_About this task_
Each line from the beginning of the data below through the line containing "- Architecture A_2_1" should be repeated exactly, please.

─── Data section ───

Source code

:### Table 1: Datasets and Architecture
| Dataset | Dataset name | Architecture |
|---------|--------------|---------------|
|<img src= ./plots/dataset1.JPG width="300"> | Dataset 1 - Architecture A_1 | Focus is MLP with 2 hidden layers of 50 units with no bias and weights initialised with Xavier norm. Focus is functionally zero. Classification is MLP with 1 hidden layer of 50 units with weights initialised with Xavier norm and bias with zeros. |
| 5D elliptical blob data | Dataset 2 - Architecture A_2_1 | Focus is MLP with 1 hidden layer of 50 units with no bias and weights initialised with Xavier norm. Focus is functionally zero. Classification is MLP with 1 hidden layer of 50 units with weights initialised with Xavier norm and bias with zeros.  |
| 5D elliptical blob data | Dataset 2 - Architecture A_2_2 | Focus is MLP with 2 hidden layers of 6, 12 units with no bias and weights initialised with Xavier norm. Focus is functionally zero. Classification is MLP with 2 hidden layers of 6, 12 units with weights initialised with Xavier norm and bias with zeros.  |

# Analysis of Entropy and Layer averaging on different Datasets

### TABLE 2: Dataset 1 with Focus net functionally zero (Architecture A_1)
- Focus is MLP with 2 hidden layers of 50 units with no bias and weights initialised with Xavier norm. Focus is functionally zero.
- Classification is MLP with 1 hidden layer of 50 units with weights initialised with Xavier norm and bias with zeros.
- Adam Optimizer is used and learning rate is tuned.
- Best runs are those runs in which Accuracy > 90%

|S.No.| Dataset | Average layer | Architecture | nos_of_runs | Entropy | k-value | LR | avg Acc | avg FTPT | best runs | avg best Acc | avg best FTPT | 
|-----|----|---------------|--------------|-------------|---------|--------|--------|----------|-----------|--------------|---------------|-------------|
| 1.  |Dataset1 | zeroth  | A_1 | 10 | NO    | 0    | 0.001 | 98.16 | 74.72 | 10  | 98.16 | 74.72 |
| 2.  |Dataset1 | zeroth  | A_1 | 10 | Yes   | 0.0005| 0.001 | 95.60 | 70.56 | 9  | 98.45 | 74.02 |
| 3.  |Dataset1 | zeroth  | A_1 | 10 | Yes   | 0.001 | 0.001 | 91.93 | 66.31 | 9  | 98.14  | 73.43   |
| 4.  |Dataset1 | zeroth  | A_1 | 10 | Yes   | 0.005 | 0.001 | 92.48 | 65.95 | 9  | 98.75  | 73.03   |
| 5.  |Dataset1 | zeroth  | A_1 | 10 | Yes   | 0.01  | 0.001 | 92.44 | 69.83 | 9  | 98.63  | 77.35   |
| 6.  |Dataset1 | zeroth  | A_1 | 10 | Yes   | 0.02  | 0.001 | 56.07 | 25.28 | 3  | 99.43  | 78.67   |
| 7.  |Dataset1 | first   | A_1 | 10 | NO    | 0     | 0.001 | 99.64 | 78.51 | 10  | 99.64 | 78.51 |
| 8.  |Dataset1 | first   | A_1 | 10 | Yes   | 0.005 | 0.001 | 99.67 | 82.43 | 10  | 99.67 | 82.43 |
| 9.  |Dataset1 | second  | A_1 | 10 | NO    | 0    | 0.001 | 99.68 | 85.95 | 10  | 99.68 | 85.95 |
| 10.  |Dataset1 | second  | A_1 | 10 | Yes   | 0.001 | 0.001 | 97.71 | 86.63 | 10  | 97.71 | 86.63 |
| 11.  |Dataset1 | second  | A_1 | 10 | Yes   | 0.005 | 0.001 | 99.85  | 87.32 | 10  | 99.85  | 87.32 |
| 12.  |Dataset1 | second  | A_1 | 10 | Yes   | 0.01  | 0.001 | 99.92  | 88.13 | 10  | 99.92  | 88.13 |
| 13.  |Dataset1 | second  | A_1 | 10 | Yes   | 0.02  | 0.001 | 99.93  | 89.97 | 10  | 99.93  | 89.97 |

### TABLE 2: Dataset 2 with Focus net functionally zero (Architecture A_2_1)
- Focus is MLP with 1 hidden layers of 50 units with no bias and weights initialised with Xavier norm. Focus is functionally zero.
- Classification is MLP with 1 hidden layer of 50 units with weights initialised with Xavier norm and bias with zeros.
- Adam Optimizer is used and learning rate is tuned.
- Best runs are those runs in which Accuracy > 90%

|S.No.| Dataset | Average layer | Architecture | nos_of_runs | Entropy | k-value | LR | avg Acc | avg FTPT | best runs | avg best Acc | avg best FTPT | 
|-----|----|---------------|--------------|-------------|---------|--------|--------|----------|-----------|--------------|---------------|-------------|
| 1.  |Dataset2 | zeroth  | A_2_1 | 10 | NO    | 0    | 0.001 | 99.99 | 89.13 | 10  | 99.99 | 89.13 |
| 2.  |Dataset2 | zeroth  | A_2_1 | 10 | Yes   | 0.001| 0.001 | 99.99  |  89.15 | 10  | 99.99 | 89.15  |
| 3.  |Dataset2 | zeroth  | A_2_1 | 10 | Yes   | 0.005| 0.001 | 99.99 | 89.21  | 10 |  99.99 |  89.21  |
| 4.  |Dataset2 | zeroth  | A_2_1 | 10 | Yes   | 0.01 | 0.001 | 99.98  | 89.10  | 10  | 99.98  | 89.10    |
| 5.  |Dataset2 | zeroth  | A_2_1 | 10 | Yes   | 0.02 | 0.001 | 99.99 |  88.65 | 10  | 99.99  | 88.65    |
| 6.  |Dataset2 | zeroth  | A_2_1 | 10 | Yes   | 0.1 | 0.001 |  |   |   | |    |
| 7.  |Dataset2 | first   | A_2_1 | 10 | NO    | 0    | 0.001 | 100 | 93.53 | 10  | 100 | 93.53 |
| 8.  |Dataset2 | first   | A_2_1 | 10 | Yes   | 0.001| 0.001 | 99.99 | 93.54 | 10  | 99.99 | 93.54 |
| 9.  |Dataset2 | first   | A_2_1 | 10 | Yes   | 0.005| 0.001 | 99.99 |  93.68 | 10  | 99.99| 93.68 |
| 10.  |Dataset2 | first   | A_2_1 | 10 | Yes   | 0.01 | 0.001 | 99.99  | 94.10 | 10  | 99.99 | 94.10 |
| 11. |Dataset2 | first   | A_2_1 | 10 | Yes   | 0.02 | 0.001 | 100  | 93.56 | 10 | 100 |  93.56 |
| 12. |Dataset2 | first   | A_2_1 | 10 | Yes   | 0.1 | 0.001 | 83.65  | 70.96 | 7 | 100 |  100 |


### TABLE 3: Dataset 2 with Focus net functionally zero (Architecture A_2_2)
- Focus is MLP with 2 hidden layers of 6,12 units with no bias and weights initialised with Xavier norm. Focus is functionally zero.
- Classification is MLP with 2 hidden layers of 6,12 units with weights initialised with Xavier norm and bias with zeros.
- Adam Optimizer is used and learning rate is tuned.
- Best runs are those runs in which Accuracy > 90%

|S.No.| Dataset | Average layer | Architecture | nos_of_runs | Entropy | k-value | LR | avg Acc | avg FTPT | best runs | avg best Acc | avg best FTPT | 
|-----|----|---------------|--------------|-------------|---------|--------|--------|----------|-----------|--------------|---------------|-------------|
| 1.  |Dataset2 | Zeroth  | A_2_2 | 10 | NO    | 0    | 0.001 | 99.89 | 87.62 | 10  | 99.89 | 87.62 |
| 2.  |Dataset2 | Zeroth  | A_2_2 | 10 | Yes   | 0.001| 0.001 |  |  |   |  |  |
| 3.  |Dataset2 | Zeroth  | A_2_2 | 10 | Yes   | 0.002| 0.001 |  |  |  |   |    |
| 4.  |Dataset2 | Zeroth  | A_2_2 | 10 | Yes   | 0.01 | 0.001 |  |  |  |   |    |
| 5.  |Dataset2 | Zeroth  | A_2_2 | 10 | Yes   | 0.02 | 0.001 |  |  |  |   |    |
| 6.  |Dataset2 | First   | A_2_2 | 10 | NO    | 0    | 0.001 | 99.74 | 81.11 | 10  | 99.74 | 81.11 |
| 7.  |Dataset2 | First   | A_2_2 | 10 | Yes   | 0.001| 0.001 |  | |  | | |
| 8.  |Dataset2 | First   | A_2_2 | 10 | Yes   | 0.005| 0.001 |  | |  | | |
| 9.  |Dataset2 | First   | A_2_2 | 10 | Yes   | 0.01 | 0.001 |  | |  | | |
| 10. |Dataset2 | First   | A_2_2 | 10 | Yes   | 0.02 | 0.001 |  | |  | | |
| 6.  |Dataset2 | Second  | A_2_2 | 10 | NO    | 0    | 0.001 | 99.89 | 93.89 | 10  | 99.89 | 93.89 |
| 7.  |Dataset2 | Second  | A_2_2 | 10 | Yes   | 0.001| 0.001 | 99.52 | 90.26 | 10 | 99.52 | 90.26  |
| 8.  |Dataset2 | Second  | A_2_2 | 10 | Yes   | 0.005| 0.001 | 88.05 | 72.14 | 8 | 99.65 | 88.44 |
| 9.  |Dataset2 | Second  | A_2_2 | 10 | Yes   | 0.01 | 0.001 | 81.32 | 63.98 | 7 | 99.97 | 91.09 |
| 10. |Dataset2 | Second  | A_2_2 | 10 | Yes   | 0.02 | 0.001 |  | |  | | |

───

_Result_
Source code

:### Table 1: Datasets and Architecture
| Dataset | Dataset name | Architecture |
|---------|--------------|---------------|
|<img src= ./plots/dataset1.JPG width="300"> | Dataset 1 - Architecture A_1 | Focus is MLP with 2 hidden layers of 50 units with no bias and weights initialised with Xavier norm. Focus is functionally zero. Classification is MLP with 1 hidden layer of 50 units with weights initialised with Xavier norm and bias with zeros. |
| 5D elliptical blob data | Dataset 2 - Architecture A_2_1 | Focus is MLP with 1 hidden layer of 50 units with no bias and weights initialised with Xavier norm. Focus is functionally zero. Classification is MLP with 1 hidden layer of 50 units with weights initialised with Xavier norm and bias with zeros.  |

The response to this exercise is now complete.